AIM OF THE TASK: Please work out how many lines in the material contain "begin" and give only that figure.

****

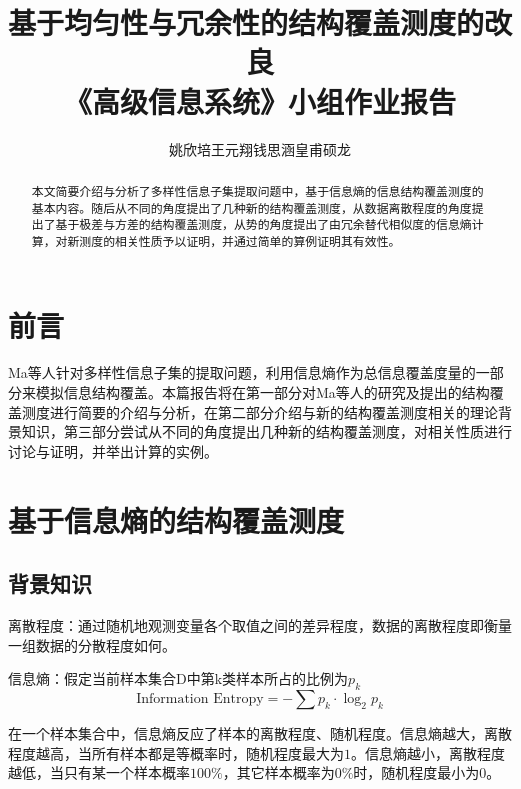 \documentclass{../notes}
\title{基于均匀性与冗余性的结构覆盖测度的改良 \\ {\Large 《高级信息系统》小组作业报告}}
\author{姚欣培\;王元翔\;钱思涵\;皇甫硕龙}
\begin{document}
    \maketitle
    \begin{abstract}
        本文简要介绍与分析了多样性信息子集提取问题中，基于信息熵的信息结构覆盖测度的基本内容。随后从不同的角度提出了几种新的结构覆盖测度，从数据离散程度的角度提出了基于极差与方差的结构覆盖测度，从势的角度提出了由冗余替代相似度的信息熵计算，对新测度的相关性质予以证明，并通过简单的算例证明其有效性。
    \end{abstract}

    \section*{前言}

    Ma等人\cite{ma2017content}针对多样性信息子集的提取问题，利用信息熵作为总信息覆盖度量的一部分来模拟信息结构覆盖。本篇报告将在第一部分对Ma等人的研究及提出的结构覆盖测度进行简要的介绍与分析，在第二部分介绍与新的结构覆盖测度相关的理论背景知识，第三部分尝试从不同的角度提出几种新的结构覆盖测度，对相关性质进行讨论与证明，并举出计算的实例。

    \section{基于信息熵的结构覆盖测度}

    \subsection*{背景知识}

    \begin{definition}
        离散程度：通过随机地观测变量各个取值之间的差异程度，数据的离散程度即衡量一组数据的分散程度如何。
    \end{definition}

    \begin{definition}
        信息熵：假定当前样本集合D中第k类样本所占的比例为$p_k$
        \begin{equation}
            \text{Information\ Entropy}=-\sum{p_k\cdot\log_2{p_k}}
        \end{equation}

        在一个样本集合中，信息熵反应了样本的离散程度、随机程度。信息熵越大，离散程度越高，当所有样本都是等概率时，随机程度最大为$1$。信息熵越小，离散程度越低，当只有某一个样本概率$100\%$，其它样本概率为$0\%$时，随机程度最小为$0$。
    \end{definition}
\end{document}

****

RESULT: 5